陽華はもじもじと何か言いたそうに、義勇に近寄ると、前に座り込んだ。
「あ、あのね、義勇。私まだ、義勇に本当の贈り物をあげてなくて…、その…、も…貰ってくれる?」
「?」
意味がわからず怪訝な顔を浮かべる義勇の前で、陽華はおもむろに立ち上がると、浴衣の紐に手を掛けた。
しゅるっと音を立てて、紐が落ちていく。そのまま陽華は浴衣の前を開くと、その中から現れたのは、大切な部分を桃色のリボンで隠した艶かしい陽華の肢体だった。
「なっ…!」
義勇は衝撃で口をあんぐりと開け、パクパクさせた。その顔に陽華は慌てて義勇の前にしゃがみこんだ。
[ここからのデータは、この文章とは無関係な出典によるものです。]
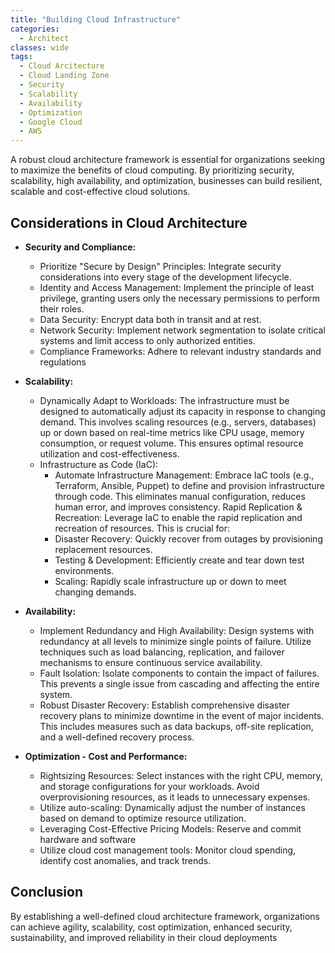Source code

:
 ```yaml
---
title: "Building Cloud Infrastructure"
categories:
  - Architect
classes: wide
tags:
  - Cloud Arcitecture
  - Cloud Landing Zone
  - Security
  - Scalability
  - Availability
  - Optimization
  - Google Cloud
  - AWS
---
```

A robust cloud architecture framework is essential for organizations seeking to maximize the benefits of cloud computing. By prioritizing security, scalability, high availability, and optimization, businesses can build resilient, scalable and cost-effective cloud solutions.

## Considerations in Cloud Architecture

* **Security and Compliance:**
  * Prioritize "Secure by Design" Principles: Integrate security considerations into every stage of the development lifecycle.
  * Identity and Access Management: Implement the principle of least privilege, granting users only the necessary permissions to perform their roles.
  * Data Security: Encrypt data both in transit and at rest.
  * Network Security: Implement network segmentation to isolate critical systems and limit access to only authorized entities.
  * Compliance Frameworks: Adhere to relevant industry standards and regulations
    
* **Scalability:**
  * Dynamically Adapt to Workloads: The infrastructure must be designed to automatically adjust its capacity in response to changing demand. This involves scaling resources (e.g., servers, databases) up or down based on real-time metrics like CPU usage, memory consumption, or request volume. This ensures optimal resource utilization and cost-effectiveness.
  * Infrastructure as Code (IaC):
    * Automate Infrastructure Management: Embrace IaC tools (e.g., Terraform, Ansible, Puppet) to define and provision infrastructure through code. This eliminates manual configuration, reduces human error, and improves consistency.
Rapid Replication & Recreation: Leverage IaC to enable the rapid replication and recreation of resources. This is crucial for:
    * Disaster Recovery: Quickly recover from outages by provisioning replacement resources.
    * Testing & Development: Efficiently create and tear down test environments.
    * Scaling: Rapidly scale infrastructure up or down to meet changing demands.
* **Availability:**
  * Implement Redundancy and High Availability: Design systems with redundancy at all levels to minimize single points of failure. Utilize techniques such as load balancing, replication, and failover mechanisms to ensure continuous service availability.
  * Fault Isolation: Isolate components to contain the impact of failures. This prevents a single issue from cascading and affecting the entire system.
  * Robust Disaster Recovery: Establish comprehensive disaster recovery plans to minimize downtime in the event of major incidents. This includes measures such as data backups, off-site replication, and a well-defined recovery process.
* **Optimization - Cost and Performance:**
  * Rightsizing Resources: Select instances with the right CPU, memory, and storage configurations for your workloads. Avoid overprovisioning resources, as it leads to unnecessary expenses.   
  * Utilize auto-scaling: Dynamically adjust the number of instances based on demand to optimize resource utilization.
  * Leveraging Cost-Effective Pricing Models: Reserve and commit hardware and software
  * Utilize cloud cost management tools: Monitor cloud spending, identify cost anomalies, and track trends.

## Conclusion 
By establishing a well-defined cloud architecture framework, organizations can achieve agility, scalability, cost optimization, enhanced security, sustainability, and improved reliability in their cloud deployments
「やっぱり引いたよね?…でも、他にあげられる物が思い付かなくて…、」
そう言い訳するようにしゃべる陽華を制するように、義勇の腕が伸びてきて、陽華の身体はすっぽりと義勇の腕の中に取り込まれた。
「そんな可愛い姿で現れて、俺を殺すつもりか?興奮するに、決まっているだろう。」
誰の入れ知恵かはなんとなく解る。義勇はその人物に、今回ばかりは礼を言いたくなった。義勇は陽華の耳元に口を付けると、優しく囁いた。
「…こんなことして、どうなっても知らないぞ?」
「…義勇にあげたんだから、もう義勇の物だよ。だから今日は、義勇の好きにしていいよ。」
ブチッ!
義勇の頭の中で、理性の糸が切れる音が鳴り響いた。
「なら、手加減は無しでいいな?俺の理性を崩壊させた責任は取って貰う。」
義勇はそう言うと、陽華の身体を布団に押し倒し、その唇に食らいついた。